Take care and thanks
Steve
Thanks Becca

I have been on klonipin before, I really don't remember much about it other than the fact it didn't work for me like the Xanax does! I do nap, but it's not the idea that i need sleep, cause i usaully get about 6 hours a night, But that i am hiding from my fears! As for practicing what you preach... I am known for that myself! I have all sort of suggestions for others, but when I try to apply them to myself, I never follow through!
When i get stressed, i tend to want to sleep! So maybe i should exercise again? and see if that helps!

Thanks for the reply
Peace
Steve
Steve,

Sounds like you have a lot of the same symptoms as I do. I constantly obsess about all kinds of stupid, but horrifying thoughts. At the time they are horrible, but later looking back I think, "why did I get so upset, it was just a thought". I think I know how you are feeling. I also got depressed as a result of the anxiety and thought intrusions and not vice versa.

I'm gonna throw something out there for you to try and as you know this medication stuff is a lot of trial and error anyway. What would happen if you started to taper back your Luvox and stick with just the Xanax? That is all I take and it has really helped me. I still have my bad days, but I can always identify the stressor whereas back in the day, I was stressed constantly and couldn't deal with simple daily life type events and also took refuge in sleep. Maybe talk to your doctor and try to taper off slowly from the Luvox. I have read a lot of posts on here about people with similar symptoms as ours and it has a name and it is Pure OCD. I know that all of the anxiety dissorders overlap and can't really be fit into one particular category, but most of the people's posts I have read have had negative reactions to SSRI's and Antidepressants. This is why I am thinking maybe the Xanax is keeping you OK and the Luvox may actually be working against you. I have taken all kinds of SSRI's and none worked, but the Xanax on its own does the trick.

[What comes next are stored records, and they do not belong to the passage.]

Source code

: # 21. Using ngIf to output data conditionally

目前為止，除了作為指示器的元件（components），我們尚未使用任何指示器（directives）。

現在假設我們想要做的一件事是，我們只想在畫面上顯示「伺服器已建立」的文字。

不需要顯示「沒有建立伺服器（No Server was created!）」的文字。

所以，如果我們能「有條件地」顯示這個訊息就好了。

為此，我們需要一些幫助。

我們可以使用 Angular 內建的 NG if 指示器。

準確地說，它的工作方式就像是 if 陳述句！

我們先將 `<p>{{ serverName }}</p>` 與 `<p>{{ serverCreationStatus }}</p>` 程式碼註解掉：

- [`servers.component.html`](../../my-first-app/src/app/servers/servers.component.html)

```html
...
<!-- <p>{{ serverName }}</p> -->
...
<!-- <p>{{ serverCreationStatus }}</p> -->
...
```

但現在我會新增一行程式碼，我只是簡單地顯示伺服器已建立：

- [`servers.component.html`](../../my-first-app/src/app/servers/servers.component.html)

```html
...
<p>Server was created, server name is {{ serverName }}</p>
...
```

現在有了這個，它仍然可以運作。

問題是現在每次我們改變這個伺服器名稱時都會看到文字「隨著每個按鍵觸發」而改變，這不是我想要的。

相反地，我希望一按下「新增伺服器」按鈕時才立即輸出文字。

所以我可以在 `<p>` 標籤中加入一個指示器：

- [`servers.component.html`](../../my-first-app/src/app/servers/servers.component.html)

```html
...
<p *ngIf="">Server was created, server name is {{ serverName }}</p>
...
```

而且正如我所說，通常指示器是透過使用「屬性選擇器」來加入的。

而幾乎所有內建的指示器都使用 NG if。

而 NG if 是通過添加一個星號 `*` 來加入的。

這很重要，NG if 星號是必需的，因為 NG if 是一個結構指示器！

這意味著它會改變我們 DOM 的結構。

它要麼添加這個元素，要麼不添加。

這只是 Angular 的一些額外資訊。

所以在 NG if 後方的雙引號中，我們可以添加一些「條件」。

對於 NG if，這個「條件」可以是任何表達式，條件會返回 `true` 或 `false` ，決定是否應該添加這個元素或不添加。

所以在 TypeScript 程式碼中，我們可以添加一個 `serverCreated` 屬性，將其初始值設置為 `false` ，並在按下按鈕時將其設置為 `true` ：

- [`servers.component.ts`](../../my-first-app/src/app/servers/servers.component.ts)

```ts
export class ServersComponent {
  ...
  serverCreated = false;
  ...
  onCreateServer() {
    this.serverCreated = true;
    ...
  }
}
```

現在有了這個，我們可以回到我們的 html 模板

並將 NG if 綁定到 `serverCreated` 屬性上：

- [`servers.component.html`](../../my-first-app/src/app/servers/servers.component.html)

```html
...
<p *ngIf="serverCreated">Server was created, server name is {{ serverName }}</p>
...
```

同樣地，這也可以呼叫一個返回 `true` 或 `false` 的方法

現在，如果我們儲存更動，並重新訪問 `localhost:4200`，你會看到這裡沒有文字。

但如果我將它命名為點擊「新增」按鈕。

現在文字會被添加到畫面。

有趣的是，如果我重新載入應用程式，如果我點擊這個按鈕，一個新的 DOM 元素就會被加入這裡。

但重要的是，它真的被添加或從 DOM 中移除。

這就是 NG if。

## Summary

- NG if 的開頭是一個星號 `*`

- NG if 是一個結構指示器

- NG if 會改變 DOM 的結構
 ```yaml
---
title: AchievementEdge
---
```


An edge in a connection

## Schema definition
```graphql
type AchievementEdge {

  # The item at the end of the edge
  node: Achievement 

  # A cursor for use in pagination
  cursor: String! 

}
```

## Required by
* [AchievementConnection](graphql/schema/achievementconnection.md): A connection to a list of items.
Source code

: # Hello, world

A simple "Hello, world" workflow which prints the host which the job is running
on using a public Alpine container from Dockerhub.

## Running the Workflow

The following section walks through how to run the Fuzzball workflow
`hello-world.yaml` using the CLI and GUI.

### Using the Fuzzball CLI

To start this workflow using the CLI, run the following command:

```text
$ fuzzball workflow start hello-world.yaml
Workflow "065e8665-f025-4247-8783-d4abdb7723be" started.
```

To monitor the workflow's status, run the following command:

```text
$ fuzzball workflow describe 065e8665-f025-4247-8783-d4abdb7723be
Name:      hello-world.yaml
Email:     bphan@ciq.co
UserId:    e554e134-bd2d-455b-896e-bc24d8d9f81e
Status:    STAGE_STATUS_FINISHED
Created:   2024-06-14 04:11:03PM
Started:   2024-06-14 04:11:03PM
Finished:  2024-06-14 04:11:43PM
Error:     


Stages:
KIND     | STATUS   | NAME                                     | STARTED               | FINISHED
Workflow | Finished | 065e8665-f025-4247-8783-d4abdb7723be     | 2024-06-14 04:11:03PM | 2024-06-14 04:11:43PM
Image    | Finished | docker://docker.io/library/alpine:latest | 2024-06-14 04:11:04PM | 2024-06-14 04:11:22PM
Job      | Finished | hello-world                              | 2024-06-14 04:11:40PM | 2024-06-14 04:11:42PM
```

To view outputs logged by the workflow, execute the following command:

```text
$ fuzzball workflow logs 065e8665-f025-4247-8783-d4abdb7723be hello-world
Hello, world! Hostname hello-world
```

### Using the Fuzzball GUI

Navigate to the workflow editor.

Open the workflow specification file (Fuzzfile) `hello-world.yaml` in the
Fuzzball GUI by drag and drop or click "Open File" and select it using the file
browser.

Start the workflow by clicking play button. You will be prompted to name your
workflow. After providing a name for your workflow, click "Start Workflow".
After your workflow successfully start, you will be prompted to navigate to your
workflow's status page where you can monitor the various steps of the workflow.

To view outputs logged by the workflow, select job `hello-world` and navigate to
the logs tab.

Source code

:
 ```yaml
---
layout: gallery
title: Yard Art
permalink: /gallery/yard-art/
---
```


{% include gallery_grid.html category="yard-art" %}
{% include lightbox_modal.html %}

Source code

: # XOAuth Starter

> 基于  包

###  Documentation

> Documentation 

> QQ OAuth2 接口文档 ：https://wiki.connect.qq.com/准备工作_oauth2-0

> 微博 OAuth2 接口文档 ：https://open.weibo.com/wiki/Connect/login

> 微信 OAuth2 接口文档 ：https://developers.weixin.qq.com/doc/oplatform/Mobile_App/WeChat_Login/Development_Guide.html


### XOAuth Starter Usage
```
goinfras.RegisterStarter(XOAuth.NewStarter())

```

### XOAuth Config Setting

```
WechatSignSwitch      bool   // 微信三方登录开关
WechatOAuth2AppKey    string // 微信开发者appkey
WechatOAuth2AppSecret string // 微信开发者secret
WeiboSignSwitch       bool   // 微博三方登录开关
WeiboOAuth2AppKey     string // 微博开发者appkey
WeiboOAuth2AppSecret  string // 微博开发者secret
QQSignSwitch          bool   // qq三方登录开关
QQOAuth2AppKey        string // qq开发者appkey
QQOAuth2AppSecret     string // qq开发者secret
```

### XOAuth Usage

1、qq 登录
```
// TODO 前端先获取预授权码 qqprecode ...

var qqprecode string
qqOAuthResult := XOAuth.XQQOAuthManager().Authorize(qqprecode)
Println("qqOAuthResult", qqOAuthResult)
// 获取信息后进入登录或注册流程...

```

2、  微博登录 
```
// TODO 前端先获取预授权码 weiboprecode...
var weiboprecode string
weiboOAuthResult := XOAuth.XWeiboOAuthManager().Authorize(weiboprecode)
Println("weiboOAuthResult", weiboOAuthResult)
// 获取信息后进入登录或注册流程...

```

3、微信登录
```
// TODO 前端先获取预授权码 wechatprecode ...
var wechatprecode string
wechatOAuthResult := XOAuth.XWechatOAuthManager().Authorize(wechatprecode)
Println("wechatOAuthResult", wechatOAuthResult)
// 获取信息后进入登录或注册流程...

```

I still have the thoughts, but I am relaxed and OK enough to dismiss them without too much trouble compared to before when I wouldn't be able to get rid of a thought for days. Anyway, just a thought. Luvox is always prescribed to people with OCD, but it rarely if ever really works for them. OCD is a tough one. I also think your idea of exercising is a great one, it really helps self esteem. I also meditate which requires a lot of discipline, but if you can find the time to sit in one place and try to completely clear you rmind of thoughts then do it. It is essentially practicing not obsessing. Let us know how everything works out for ya.

Take care,
OE
OC
You are a wise one and am glad to have you around!
We think a lot a like... I have done exactly what you said about the Luvox and xanax. the Luvox to me is an "upper", Xanax is a "downer" So how do they really react together? Well I think the Luvox actually agitates me and the xanax brings me back down! BUT... I have tried to go without the Luvox and i get derealization and depression bad! So it's almost a curse...

OCD, is something i have struggled with too! and still do! (not going to go there for now) But i know you are on the right track! Thanks Man... Nice to be able to let some of this stuff out and feel ridiculed for it!

Yes exercise, I was heavy into it for years, then blew my back out and quit! I think a lot of my problems did get worse after i quit! So now i think i'll throw myself back into it!